Wednesday, September 4, 2013

The Beauty of a New Year

We're celebrating lots of New Years this week.  We dropped our older daughter off at college for her sophomore year a few days ago. As you might imagine, drop off the second year isn't nearly as intense an experience as drop off the first year, but it still took over five hours of driving (each way) plus hours of shopping, organizing, negotiating, and putting together furniture.  The entire time my husband was busy screwing side A into Side B and Piece 1 into Piece 2, I imagined our daughter using this same very cheap furniture in her first apartment after she graduates. Ah, I realized, the difference between Freshman year and the Other years is that you can see beyond...you can see a time your child will be self sufficient, and you can see that she has the confidence and attitude to eventually become that self sufficient adult. Freshman year is the Dress Rehearsal.

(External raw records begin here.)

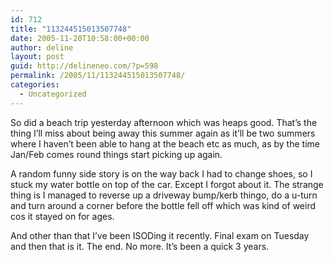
 ```yaml
---
id: 712
title: "113244515013507748"
date: 2005-11-20T10:58:00+00:00
author: deline
layout: post
guid: http://delineneo.com/?p=598
permalink: /2005/11/113244515013507748/
categories:
  - Uncategorized
---
```

So did a beach trip yesterday afternoon which was heaps good. That&#8217;s the thing I&#8217;ll miss about being away this summer again as it&#8217;ll be two summers where I haven&#8217;t been able to hang at the beach etc as much, as by the time Jan/Feb comes round things start picking up again.

A random funny side story is on the way back I had to change shoes, so I stuck my water bottle on top of the car. Except I forgot about it. The strange thing is I managed to reverse up a driveway bump/kerb thingo, do a u-turn and turn around a corner before the bottle fell off which was kind of weird cos it stayed on for ages.

And other than that I&#8217;ve been ISODing it recently. Final exam on Tuesday and then that is it. The end. No more. It&#8217;s been a quick 3 years.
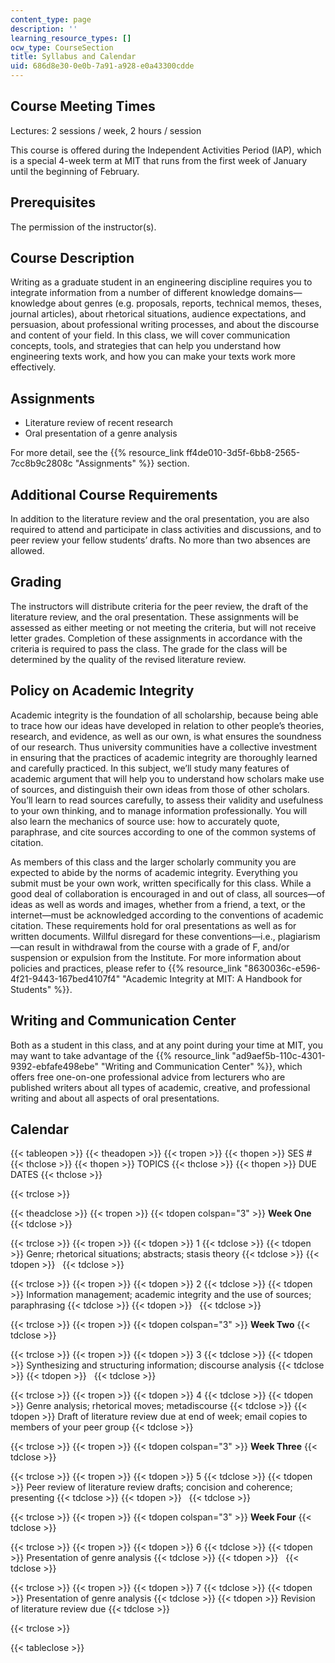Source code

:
 ```yaml
---
content_type: page
description: ''
learning_resource_types: []
ocw_type: CourseSection
title: Syllabus and Calendar
uid: 686d8e30-0e0b-7a91-a928-e0a43300cdde
---
```


Course Meeting Times
--------------------

Lectures: 2 sessions / week, 2 hours / session

This course is offered during the Independent Activities Period (IAP), which is a special 4-week term at MIT that runs from the first week of January until the beginning of February.

Prerequisites
-------------

The permission of the instructor(s).

Course Description
------------------

Writing as a graduate student in an engineering discipline requires you to integrate information from a number of different knowledge domains—knowledge about genres (e.g. proposals, reports, technical memos, theses, journal articles), about rhetorical situations, audience expectations, and persuasion, about professional writing processes, and about the discourse and content of your field. In this class, we will cover communication concepts, tools, and strategies that can help you understand how engineering texts work, and how you can make your texts work more effectively.

Assignments
-----------

*   Literature review of recent research
*   Oral presentation of a genre analysis

For more detail, see the {{% resource_link ff4de010-3d5f-6bb8-2565-7cc8b9c2808c "Assignments" %}} section.

Additional Course Requirements
------------------------------

In addition to the literature review and the oral presentation, you are also required to attend and participate in class activities and discussions, and to peer review your fellow students’ drafts. No more than two absences are allowed.

Grading
-------

The instructors will distribute criteria for the peer review, the draft of the literature review, and the oral presentation. These assignments will be assessed as either meeting or not meeting the criteria, but will not receive letter grades. Completion of these assignments in accordance with the criteria is required to pass the class. The grade for the class will be determined by the quality of the revised literature review.

Policy on Academic Integrity
----------------------------

Academic integrity is the foundation of all scholarship, because being able to trace how our ideas have developed in relation to other people’s theories, research, and evidence, as well as our own, is what ensures the soundness of our research. Thus university communities have a collective investment in ensuring that the practices of academic integrity are thoroughly learned and carefully practiced. In this subject, we’ll study many features of academic argument that will help you to understand how scholars make use of sources, and distinguish their own ideas from those of other scholars. You’ll learn to read sources carefully, to assess their validity and usefulness to your own thinking, and to manage information professionally. You will also learn the mechanics of source use: how to accurately quote, paraphrase, and cite sources according to one of the common systems of citation.

As members of this class and the larger scholarly community you are expected to abide by the norms of academic integrity. Everything you submit must be your own work, written specifically for this class. While a good deal of collaboration is encouraged in and out of class, all sources—of ideas as well as words and images, whether from a friend, a text, or the internet—must be acknowledged according to the conventions of academic citation. These requirements hold for oral presentations as well as for written documents. Willful disregard for these conventions—i.e., plagiarism—can result in withdrawal from the course with a grade of F, and/or suspension or expulsion from the Institute. For more information about policies and practices, please refer to {{% resource_link "8630036c-e596-4f21-9443-167bed4107f4" "Academic Integrity at MIT: A Handbook for Students" %}}.

Writing and Communication Center
--------------------------------

Both as a student in this class, and at any point during your time at MIT, you may want to take advantage of the {{% resource_link "ad9aef5b-110c-4301-9392-ebfafe498ebe" "Writing and Communication Center" %}}, which offers free one-on-one professional advice from lecturers who are published writers about all types of academic, creative, and professional writing and about all aspects of oral presentations.

Calendar
--------

{{< tableopen >}}
{{< theadopen >}}
{{< tropen >}}
{{< thopen >}}
SES #
{{< thclose >}}
{{< thopen >}}
TOPICS
{{< thclose >}}
{{< thopen >}}
DUE DATES
{{< thclose >}}

{{< trclose >}}

{{< theadclose >}}
{{< tropen >}}
{{< tdopen colspan="3" >}}
**Week One**
{{< tdclose >}}

{{< trclose >}}
{{< tropen >}}
{{< tdopen >}}
1
{{< tdclose >}}
{{< tdopen >}}
Genre; rhetorical situations; abstracts; stasis theory
{{< tdclose >}}
{{< tdopen >}}
 
{{< tdclose >}}

{{< trclose >}}
{{< tropen >}}
{{< tdopen >}}
2
{{< tdclose >}}
{{< tdopen >}}
Information management; academic integrity and the use of sources; paraphrasing
{{< tdclose >}}
{{< tdopen >}}
 
{{< tdclose >}}

{{< trclose >}}
{{< tropen >}}
{{< tdopen colspan="3" >}}
**Week Two**
{{< tdclose >}}

{{< trclose >}}
{{< tropen >}}
{{< tdopen >}}
3
{{< tdclose >}}
{{< tdopen >}}
Synthesizing and structuring information; discourse analysis
{{< tdclose >}}
{{< tdopen >}}
 
{{< tdclose >}}

{{< trclose >}}
{{< tropen >}}
{{< tdopen >}}
4
{{< tdclose >}}
{{< tdopen >}}
Genre analysis; rhetorical moves; metadiscourse
{{< tdclose >}}
{{< tdopen >}}
Draft of literature review due at end of week; email copies to members of your peer group
{{< tdclose >}}

{{< trclose >}}
{{< tropen >}}
{{< tdopen colspan="3" >}}
**Week Three**
{{< tdclose >}}

{{< trclose >}}
{{< tropen >}}
{{< tdopen >}}
5
{{< tdclose >}}
{{< tdopen >}}
Peer review of literature review drafts; concision and coherence; presenting
{{< tdclose >}}
{{< tdopen >}}
 
{{< tdclose >}}

{{< trclose >}}
{{< tropen >}}
{{< tdopen colspan="3" >}}
**Week Four**
{{< tdclose >}}

{{< trclose >}}
{{< tropen >}}
{{< tdopen >}}
6
{{< tdclose >}}
{{< tdopen >}}
Presentation of genre analysis
{{< tdclose >}}
{{< tdopen >}}
 
{{< tdclose >}}

{{< trclose >}}
{{< tropen >}}
{{< tdopen >}}
7
{{< tdclose >}}
{{< tdopen >}}
Presentation of genre analysis
{{< tdclose >}}
{{< tdopen >}}
Revision of literature review due
{{< tdclose >}}

{{< trclose >}}

{{< tableclose >}}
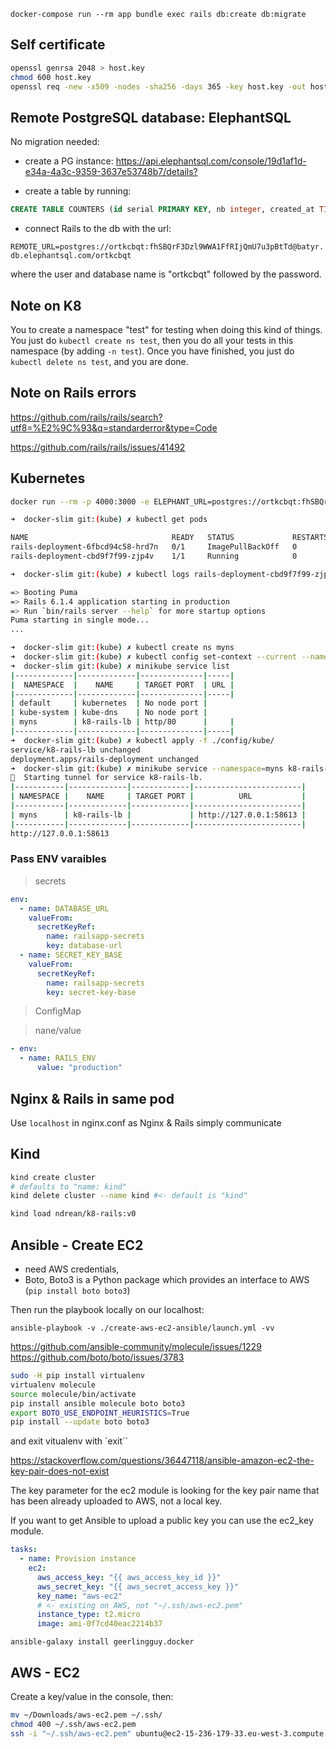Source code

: `docker-compose run --rm app bundle exec rails db:create db:migrate`

## Self certificate

```sh
openssl genrsa 2048 > host.key
chmod 600 host.key
openssl req -new -x509 -nodes -sha256 -days 365 -key host.key -out host.cert
```

## Remote PostgreSQL database: ElephantSQL

No migration needed:

- create a PG instance:
  <https://api.elephantsql.com/console/19d1af1d-e34a-4a3c-9359-3637e53748b7/details?>

- create a table by running:

```sql
CREATE TABLE COUNTERS (id serial PRIMARY KEY, nb integer, created_at TIMESTAMP, updated_at TIMESTAMP);
```

- connect Rails to the db with the url:

`REMOTE_URL=postgres://ortkcbqt:fhSBQrF3Dzl9WWA1FfRIjQmU7u3pBtTd@batyr.db.elephantsql.com/ortkcbqt`

where the user and database name is "ortkcbqt" followed by the password.

## Note on K8

You to create a namespace "test" for testing when doing this kind of things. You just do `kubectl create ns test`, then you do all your tests in this namespace (by adding `-n test`). Once you have finished, you just do `kubectl delete ns test`, and you are done.

## Note on Rails errors

<https://github.com/rails/rails/search?utf8=%E2%9C%93&q=standarderror&type=Code>

<https://github.com/rails/rails/issues/41492>

## Kubernetes

```sh
docker run --rm -p 4000:3000 -e ELEPHANT_URL=postgres://ortkcbqt:fhSBQrF3Dzl9WWA1FfRIjQmU7u3pBtTd@batyr.db.elephantsql.com/ortkcbqt -e RAILS_ENV=production -e NODE_ENV=production  ndrean/k8-rails:latest  bundle exec rails s -p 3000 -b 0.0.0.0
```

```sh
➜  docker-slim git:(kube) ✗ kubectl get pods

NAME                                READY   STATUS             RESTARTS   AGE
rails-deployment-6fbcd94c58-hrd7n   0/1     ImagePullBackOff   0          56m
rails-deployment-cbd9f7f99-zjp4v    1/1     Running            0          102m

➜  docker-slim git:(kube) ✗ kubectl logs rails-deployment-cbd9f7f99-zjp4v -f

=> Booting Puma
=> Rails 6.1.4 application starting in production
=> Run `bin/rails server --help` for more startup options
Puma starting in single mode...
...
```

```sh
➜  docker-slim git:(kube) ✗ kubectl create ns myns
➜  docker-slim git:(kube) ✗ kubectl config set-context --current --namespace=myns
➜  docker-slim git:(kube) ✗ minikube service list
|-------------|-------------|--------------|-----|
|  NAMESPACE  |    NAME     | TARGET PORT  | URL |
|-------------|-------------|--------------|-----|
| default     | kubernetes  | No node port |
| kube-system | kube-dns    | No node port |
| myns        | k8-rails-lb | http/80      |     |
|-------------|-------------|--------------|-----|
➜  docker-slim git:(kube) ✗ kubectl apply -f ./config/kube/
service/k8-rails-lb unchanged
deployment.apps/rails-deployment unchanged
➜  docker-slim git:(kube) ✗ minikube service --namespace=myns k8-rails-lb --url
🏃  Starting tunnel for service k8-rails-lb.
|-----------|-------------|-------------|------------------------|
| NAMESPACE |    NAME     | TARGET PORT |          URL           |
|-----------|-------------|-------------|------------------------|
| myns      | k8-rails-lb |             | http://127.0.0.1:58613 |
|-----------|-------------|-------------|------------------------|
http://127.0.0.1:58613
```

### Pass ENV varaibles

> secrets

```yml
env:
  - name: DATABASE_URL
    valueFrom:
      secretKeyRef:
        name: railsapp-secrets
        key: database-url
  - name: SECRET_KEY_BASE
    valueFrom:
      secretKeyRef:
        name: railsapp-secrets
        key: secret-key-base
```

> ConfigMap

> nane/value

```yml
- env:
  - name: RAILS_ENV
      value: "production"
```

## Nginx & Rails in same pod

Use `localhost` in nginx.conf as Nginx & Rails simply communicate

## Kind

```sh
kind create cluster
# defaults to "name: kind"
kind delete cluster --name kind #<- default is "kind"

kind load ndrean/k8-rails:v0
```

## Ansible - Create EC2

- need AWS credentials,
- Boto, Boto3 is a Python package which provides an interface to AWS (`pip install boto boto3`)

Then run the playbook locally on our localhost:

`ansible-playbook -v ./create-aws-ec2-ansible/launch.yml -vv`

<https://github.com/ansible-community/molecule/issues/1229>
<https://github.com/boto/boto/issues/3783>

```sh
sudo -H pip install virtualenv
virtualenv molecule
source molecule/bin/activate
pip install ansible molecule boto boto3
export BOTO_USE_ENDPOINT_HEURISTICS=True
pip install --update boto boto3
```

and exit vitualenv with `exit``

<https://stackoverflow.com/questions/36447118/ansible-amazon-ec2-the-key-pair-does-not-exist>

The key parameter for the ec2 module is looking for the key pair name that has been already uploaded to AWS, not a local key.

If you want to get Ansible to upload a public key you can use the ec2_key module.

```yml
tasks:
  - name: Provision instance
    ec2:
      aws_access_key: "{{ aws_access_key_id }}"
      aws_secret_key: "{{ aws_secret_access_key }}"
      key_name: "aws-ec2"
      # <- existing on AWS, not "~/.ssh/aws-ec2.pem"
      instance_type: t2.micro
      image: ami-0f7cd40eac2214b37
```

`ansible-galaxy install geerlingguy.docker `

## AWS - EC2

Create a key/value in the console, then:

```sh
mv ~/Downloads/aws-ec2.pem ~/.ssh/
chmod 400 ~/.ssh/aws-ec2.pem
ssh -i "~/.ssh/aws-ec2.pem" ubuntu@ec2-15-236-179-33.eu-west-3.compute.amazonaws.com
```
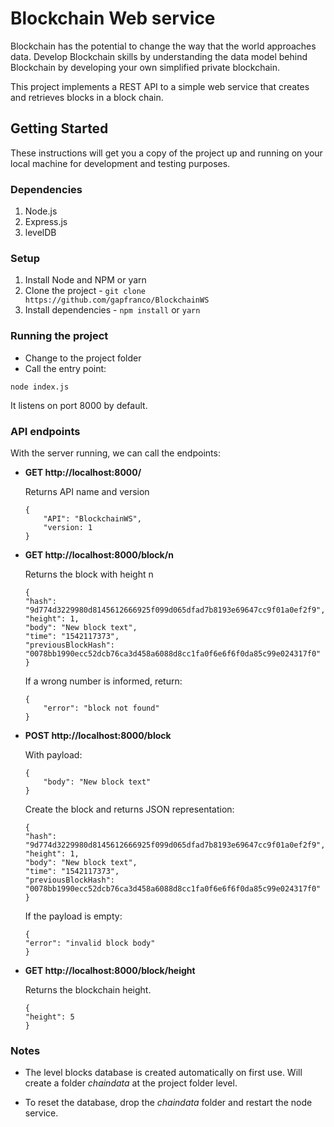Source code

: # Blockchain Web service

Blockchain has the potential to change the way that the world approaches data. Develop Blockchain skills by understanding the data model behind Blockchain by developing your own simplified private blockchain.

This project implements a REST API to a simple web service that creates and retrieves blocks in a block chain.

## Getting Started

These instructions will get you a copy of the project up and running on your local machine for development and testing purposes.

### Dependencies

1. Node.js
2. Express.js
3. levelDB

### Setup

1. Install Node and NPM or yarn
2. Clone the project - `git clone https://github.com/gapfranco/BlockchainWS`
3. Install dependencies - `npm install` or `yarn`

### Running the project

- Change to the project folder
- Call the entry point:

```
node index.js
```

It listens on port 8000 by default.

### API endpoints

With the server running, we can call the endpoints:

- **GET http://localhost:8000/**

  Returns API name and version

  ```
  {
      "API": "BlockchainWS",
      "version: 1
  }
  ```

- **GET http://localhost:8000/block/n**

  Returns the block with height n

  ```
  {
  "hash": "9d774d3229980d8145612666925f099d065dfad7b8193e69647cc9f01a0ef2f9",
  "height": 1,
  "body": "New block text",
  "time": "1542117373",
  "previousBlockHash": "0078bb1990ecc52dcb76ca3d458a6088d8cc1fa0f6e6f6f0da85c99e024317f0"
  }
  ```

  If a wrong number is informed, return:

  ```
  {
      "error": "block not found"
  }

  ```

- **POST http://localhost:8000/block**

  With payload:

  ```
  {
      "body": "New block text"
  }
  ```

  Create the block and returns JSON representation:

  ```
  {
  "hash": "9d774d3229980d8145612666925f099d065dfad7b8193e69647cc9f01a0ef2f9",
  "height": 1,
  "body": "New block text",
  "time": "1542117373",
  "previousBlockHash": "0078bb1990ecc52dcb76ca3d458a6088d8cc1fa0f6e6f6f0da85c99e024317f0"
  }
  ```

  If the payload is empty:

  ```
  {
  "error": "invalid block body"
  }
  ```

- **GET http://localhost:8000/block/height**

  Returns the blockchain height.

  ```
  {
  "height": 5
  }
  ```

### Notes

- The level blocks database is created automatically on first use. Will create a folder _chaindata_
  at the project folder level.

- To reset the database, drop the _chaindata_ folder and restart the node service.
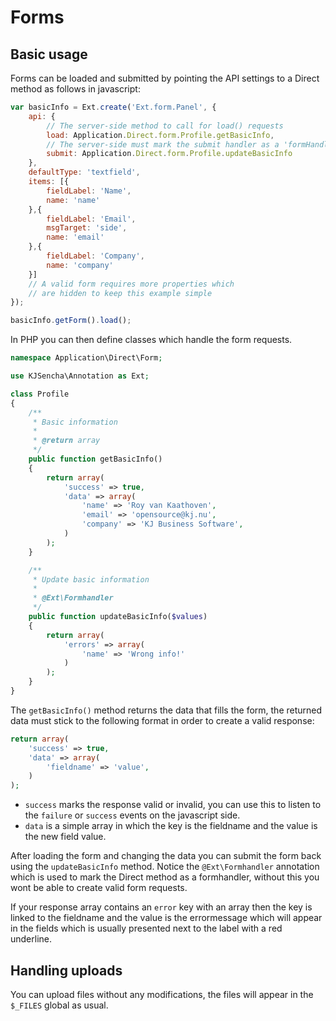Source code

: # Forms

## Basic usage

Forms can be loaded and submitted by pointing the API settings to a Direct method as follows in javascript:

```javascript
var basicInfo = Ext.create('Ext.form.Panel', {
    api: {
        // The server-side method to call for load() requests
        load: Application.Direct.form.Profile.getBasicInfo,
        // The server-side must mark the submit handler as a 'formHandler'
        submit: Application.Direct.form.Profile.updateBasicInfo
    },
    defaultType: 'textfield',
    items: [{
        fieldLabel: 'Name',
        name: 'name'
    },{
        fieldLabel: 'Email',
        msgTarget: 'side',
        name: 'email'
    },{
        fieldLabel: 'Company',
        name: 'company'
    }]
    // A valid form requires more properties which
    // are hidden to keep this example simple
});

basicInfo.getForm().load();

```

In PHP you can then define classes which handle the form requests.

```php
namespace Application\Direct\Form;

use KJSencha\Annotation as Ext;

class Profile
{
    /**
     * Basic information
     *
     * @return array
     */
    public function getBasicInfo()
    {
        return array(
            'success' => true,
            'data' => array(
                'name' => 'Roy van Kaathoven',
                'email' => 'opensource@kj.nu',
                'company' => 'KJ Business Software',
            )
        );
    }

    /**
     * Update basic information
     *
     * @Ext\Formhandler
     */
    public function updateBasicInfo($values)
    {
        return array(
            'errors' => array(
                'name' => 'Wrong info!'
            )
        );
    }
}
```

The `getBasicInfo()` method returns the data that fills the form, the returned data
must stick to the following format in order to create a valid response:

```php
return array(
    'success' => true,
    'data' => array(
        'fieldname' => 'value',
    )
);
```

- `success` marks the response valid or invalid, you can use this to listen to the `failure` or `success` events on the javascript side.
- `data` is a simple array in which the key is the fieldname and the value is the new field value.

After loading the form and changing the data you can submit the form back using the `updateBasicInfo` method.
Notice the `@Ext\Formhandler` annotation which is used to mark the Direct method as a formhandler, without this you wont be able
to create valid form requests.

If your response array contains an `error` key with an array then the key is linked to the fieldname and the value is the errormessage
which will appear in the fields which is usually presented next to the label with a red underline.

## Handling uploads

You can upload files without any modifications, the files will appear in the `$_FILES` global as usual.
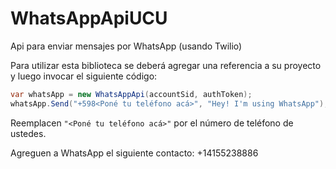 # WhatsAppApiUCU
Api para enviar mensajes por WhatsApp (usando Twilio)

Para utilizar esta biblioteca se deberá agregar una referencia a su proyecto y luego invocar el siguiente código:

```c#
var whatsApp = new WhatsAppApi(accountSid, authToken);
whatsApp.Send("+598<Poné tu teléfono acá>", "Hey! I'm using WhatsApp");
```

Reemplacen ``"<Poné tu teléfono acá>"`` por el número de teléfono de ustedes.

Agreguen a WhatsApp el siguiente contacto: +14155238886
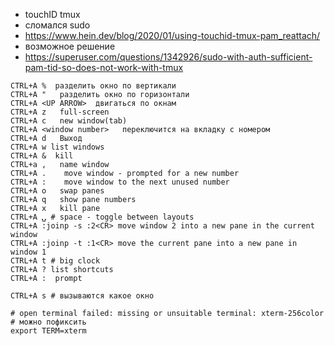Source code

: - touchID tmux
- сломался sudo
- https://www.hein.dev/blog/2020/01/using-touchid-tmux-pam_reattach/
- возможное решение
- https://superuser.com/questions/1342926/sudo-with-auth-sufficient-pam-tid-so-does-not-work-with-tmux

```
CTRL+A %  разделить окно по вертикали
CTRL+A "   разделить окно по горизонтали
CTRL+A <UP ARROW>  двигаться по окнам
CTRL+A z   full-screen
CTRL+A c   new window(tab)
CTRL+A <window number>   переключится на вкладку с номером
CTRL+A d   Выход
CTRL+A w list windows
CTRL+A &  kill
CTRL+a ,   name window
CTRL+A .    move window - prompted for a new number
CTRL+A :    move window to the next unused number
CTRL+A o   swap panes
CTRL+A q   show pane numbers
CTRL+A x   kill pane
CTRL+A ⍽ # space - toggle between layouts
CTRL+A :joinp -s :2<CR> move window 2 into a new pane in the current window
CTRL+A :joinp -t :1<CR> move the current pane into a new pane in window 1
CTRL+A t # big clock
CTRL+A ? list shortcuts
CTRL+A :  prompt

CTRL+A s # вызываются какое окно

# open terminal failed: missing or unsuitable terminal: xterm-256color
# можно пофиксить
export TERM=xterm
```
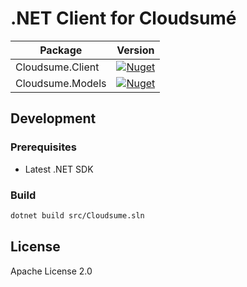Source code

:# .NET Client for Cloudsumé

| Package          | Version                                                                                                      |
| ---------------- | ------------------------------------------------------------------------------------------------------------ |
| Cloudsume.Client | [![Nuget](https://img.shields.io/nuget/v/Cloudsume.Client)](https://www.nuget.org/packages/Cloudsume.Client) |
| Cloudsume.Models | [![Nuget](https://img.shields.io/nuget/v/Cloudsume.Models)](https://www.nuget.org/packages/Cloudsume.Models) |

## Development

### Prerequisites

- Latest .NET SDK

### Build

```sh
dotnet build src/Cloudsume.sln
```

## License

Apache License 2.0
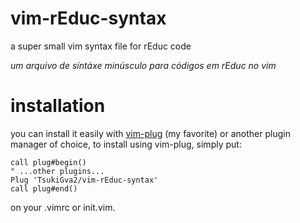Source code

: # vim-rEduc-syntax
a super small vim syntax file for rEduc code

<i>um arquivo de síntáxe minúsculo para códigos em rEduc no vim</i>

# installation

you can install it easily with [vim-plug](https://github.com/junegunn/vim-plug) (my favorite)
or another plugin manager of choice, to install using vim-plug, simply put:

```vim
call plug#begin()
" ...other plugins...
Plug 'TsukiGva2/vim-rEduc-syntax'
call plug#end()
```

on your .vimrc or init.vim.
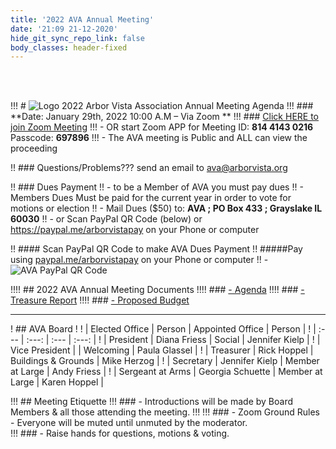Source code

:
 ```yaml
---
title: '2022 AVA Annual Meeting'
date: '21:09 21-12-2020'
hide_git_sync_repo_link: false
body_classes: header-fixed
---
```


<link id="linkstyle" rel='stylesheet' href='/css/ava_original.css'/>

<br>
<br>

[Logo]: /images/Oak_Tree2_100.png


!!! #  ![Logo]  2022 Arbor Vista Association Annual Meeting Agenda
!!! ### **Date:  January 29th, 2022  10:00 A.M – Via Zoom **
!!! ### [Click HERE to join Zoom Meeting](https://us02web.zoom.us/j/81441430216?pwd=OXp6MXlkdGJqS2orZ1lTNm1TWTlzZz09) 
!!! - OR start Zoom APP for Meeting ID: **814 4143 0216**  Passcode: **697896**
!!! - The AVA meeting is Public and ALL can view the proceeding

!! ### Questions/Problems???  send an email to <ava@arborvista.org>

!! ### Dues Payment
!! - to be a Member of AVA you must pay dues
!! - Members Dues Must be paid for the current year in order to vote for motions or election
!! - Mail Dues ($50) to:  __**AVA ; PO Box 433 ; Grayslake IL 60030**__
!! - or Scan PayPal QR Code (below) or https://paypal.me/arborvistapay on your Phone or computer

!! #### Scan PayPal QR Code to make AVA Dues Payment 
!! #####Pay using [paypal.me/arborvistapay](paypal.me/arborvistapay) on your Phone or computer
!!   - ![AVA PayPal QR Code](https://files.arborvista.org/images/PayPal_QR_Code.png?resize=400,200) 

!!!! ## 2022 AVA Annual Meeting Documents
!!!! ### [- Agenda](https://docs.google.com/document/d/17v-nWRXvIagOO9PxWV3HvHnl39No68vQw5cGEmsj4MA/edit?usp=sharing)
!!!! ### [- Treasure Report](../2022-ava-treasurer-report)
!!!! ### [- Proposed Budget](../ava-2022-proposed-budget)

---

! ## AVA Board
!
! |  Elected Office      | Person      | Appointed Office      | Person |
! | :--- | :---: | :--- | :---: |
! |  President | Diana Friess  |  Social |  Jennifer Kielp |
! |  Vice President |  |   Welcoming |  Paula Glassel |
! |  Treasurer |  Rick Hoppel |   Buildings & Grounds |  Mike Herzog |
! |  Secretary |  Jennifer Kielp |   Member at Large |  Andy Friess |
! |  Sergeant at Arms |  Georgia Schuette | Member at Large | Karen Hoppel  |

!!! ## Meeting Etiquette
!!! ### - Introductions will be made by Board Members & all those attending the meeting.
!!!
!!! ### - Zoom Ground Rules - Everyone will be muted until unmuted by the moderator.  
!!! ### - Raise hands for questions, motions & voting.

Then there's my younger daughter's foray back into high school a few days from now. She'll be a Sophomore this year, a very transitional year, I discovered the first time around, from the young person who walks into high school at fourteen with no more than a middle school education and the I'm-desperate-to-fit-in smile and leaving four years later able to drive, vote, and marry.  Sophomore year, college and adulthood are still a far off dream, testing means the PSATs, which aren't that significant, and all the driving is still up to the weary parents. Sophomores are still children, but they will get the idea soon enough that adulthood is, indeed, closer than they think.

And finally, tonight is Rosh Hashanah, the beginning of the Jewish New Year.  I love the practice of this holiday, a time when we are to reflect inwardly on our personal goals, at areas in which we want to improve, at our faults and our weaknesses. From now until Yom Kippur, in ten days, we will reflect more than usual. Then our slates will get cleared and we'll start again, ready to make better choices this time around.

As someone who has always struggled with her Judaism -- is there a God? Who wrote the Bible? Why does religion cause so much tension, at times? Why should I believe X,Y, and Z? Can I be Jewish without believing X, Y, and Z? -- I still enjoy the celebration of our New Year. I like the food -- you can't go wrong with Challah, apples and honey, and other traditional fare -- and I like the idea of being able to start over, something I have done repeatedly as a mother and a writer. In my next novel, my main character, a twelve year old girl named Hannah, also struggles with her Judaism.  Does she have to be Jewish just because her father is a Rabbi? What about the fact that she is Chinese by birth, and therefore, not biologically Jewish anyway? Can she embrace another faith even though she's not sure it's any "better" than the one she was adopted into?

Questions of faith, of hope, and of the future. These are what are on my mind this new year.